Cary Elwes described what happened next in his book "As You Wish: Inconceivable Tales From the Making of The Princess Bride." The actor said that from the moment Max pokes his head through that wooden peephole, Crystal was improvising. Reiner wanted a wild performance and Crystal certainly delivered. In fact, over the course of the three-day shoot in Max's home, the actor almost caused the production to be shut down completely because everyone was laughing so hard. Reiner allowed the actor the freedom to ad-lib as much as he liked. Elwes recalled:

"For three days straight and ten hours a day, Billy improvised thirteenth-century period jokes, never saying the same thing or the same line twice."

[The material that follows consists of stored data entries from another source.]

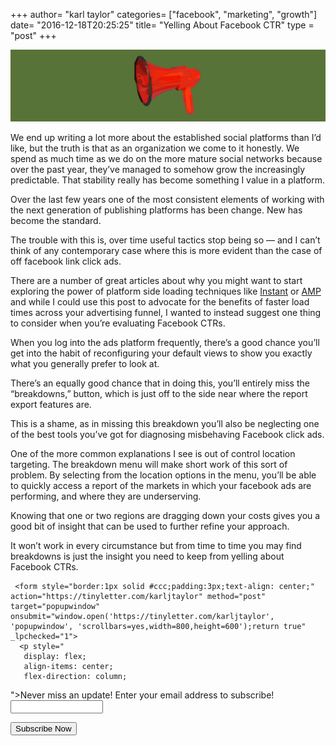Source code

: +++
author= "karl taylor"
categories= ["facebook", "marketing", "growth"]
date= "2016-12-18T20:25:25"
title= "Yelling About Facebook CTR"
type = "post"
+++

  ![](https://raw.githubusercontent.com/karljtaylor/kjt/blog/content/assets/d5177-1nuy7kgazriwk3oypx_ovna.png)  


 We end up writing a lot more about the established social platforms than I’d like, but the truth is that as an organization we come to it honestly. We spend as much time as we do on the more mature social networks because over the past year, they’ve managed to somehow grow the increasingly predictable. That stability really has become something I value in a platform.

 Over the last few years one of the most consistent elements of working with the next generation of publishing platforms has been change. New has become the standard.

 The trouble with this is, over time useful tactics stop being so — and I can’t think of any contemporary case where this is more evident than the case of off facebook link click ads.

 There are a number of great articles about why you might want to start exploring the power of platform side loading techniques like [Instant](https://medium.com/@qinaliu/a-quick-guide-to-facebook-instant-articles-e9ebf3a41128#.81tklj8rb) or [AMP](https://medium.com/envato/pros-and-cons-of-putting-google-amp-on-your-site-3dfa2ce8bb0b#.u8gjchwcj) and while I could use this post to advocate for the benefits of faster load times across your advertising funnel, I wanted to instead suggest one thing to consider when you’re evaluating Facebook CTRs.

 When you log into the ads platform frequently, there’s a good chance you’ll get into the habit of reconfiguring your default views to show you exactly what you generally prefer to look at.

 There’s an equally good chance that in doing this, you’ll entirely miss the “breakdowns,” button, which is just off to the side near where the report export features are.

 This is a shame, as in missing this breakdown you’ll also be neglecting one of the best tools you’ve got for diagnosing misbehaving Facebook click ads.

 One of the more common explanations I see is out of control location targeting. The breakdown menu will make short work of this sort of problem. By selecting from the location options in the menu, you’ll be able to quickly access a report of the markets in which your facebook ads are performing, and where they are underserving.

 Knowing that one or two regions are dragging down your costs gives you a good bit of insight that can be used to further refine your approach.

 It won’t work in every circumstance but from time to time you may find breakdowns is just the insight you need to keep from yelling about Facebook CTRs.


     <form style="border:1px solid #ccc;padding:3px;text-align: center;" action="https://tinyletter.com/karljtaylor" method="post" target="popupwindow" onsubmit="window.open('https://tinyletter.com/karljtaylor', 'popupwindow', 'scrollbars=yes,width=800,height=600');return true" _lpchecked="1">
      <p style="
       display: flex;
       align-items: center;
       flex-direction: column;
   "><label for="tlemail">Never miss an update! Enter your email address to subscribe!</label>
        <input type="text" name="email" id="tlemail" style="
       width: 140px;
   "></p>
      <input type="hidden" value="1" name="embed"><input type="submit" value="Subscribe Now">
   </form>
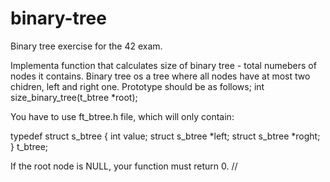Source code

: # binary-tree
Binary tree exercise for the 42 exam.

Implementa function that calculates size of binary tree - total numebers of nodes it contains.
Binary tree os a tree where all nodes have at most two chidren, left and right one. 
Prototype should be as follows;
int size_binary_tree(t_btree *root);

You have to use ft_btree.h file, which will only contain:

typedef struct s_btree
{
  int value;
  struct s_btree *left;
  struct s_btree *roght;
} t_btree;

If the root node is NULL, your function must return 0.
//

Crystal was so funny that it actually became a major issue for the cast and crew. Elwes, who had the difficult task of looking dead during every take, had to be replaced with a dummy at times because he simply could not keep himself from cracking up. Even Reiner had to leave the set because he had too much trouble containing his laughter. The only one who managed to hold it together was Mandy Patinkin, but he bruised a rib in the process. Imagine trying so hard not to laugh that you actually injure yourself! Actually, without Crystal's quick thinking, we never would've known how delicious an MLT is.

Let's also not forget about the incredible Carol Kane as Max's wife Valerie. The actress contributed just as much in making the scene so memorable. She not only held her own against Crystal's rapid-fire jokes, but also held it together well enough to volley back and forth with him. They really do seem like a couple that has been married for a very, very long time.

Comedy is like jazz

Early in his career, Crystal was doing standup and working in improv-heavy environments like "Saturday Night Live," so ad-libbing was nothing new for the actor by the time he landed the role of Max in "The Princess Bride." He is known for his improv skills and has ad-libbed some famous lines in another one of Reiner's films, "When Harry Met Sally..." He had also previously worked with Reiner on other largely improvisational projects, including "This is Spinal Tap — in which he has a tiny, but memorable role — so the director knew Crystal could make Miracle Max stand out even among a cast of characters as amazing those who populate "The Princess Bride."

Crystal has actually been improvising since childhood. He told NPR:

"Even when I was in school shows, in elementary school doing plays, I'd always go off book and start improvising. Kids dressed as flowers would just look at me and think 'What is he doing?'"

Crystal was also inspired by hanging out with jazz musicians as a child. His uncle founded Commodore Records, and his father both owned a record store and produced jazz concerts. At a young age, Crystal was spending time with legends like Gene Krupa and Billie Holiday! He cites them as major influences on his style of improv, explaining:

"That's the thing about jazz: it's free flowing, it comes from your soul. I think when I feel I'm at my best is when I'm on stage, and it's my version of jazz because it's just riffing or something."

"The Princess Bride" will always be highly regarded for many reasons, not the least of which is fantastic performances from its entire cast. Crystal and Kane's roles may have been small in terms of the film's overall runtime, but their impact was huge.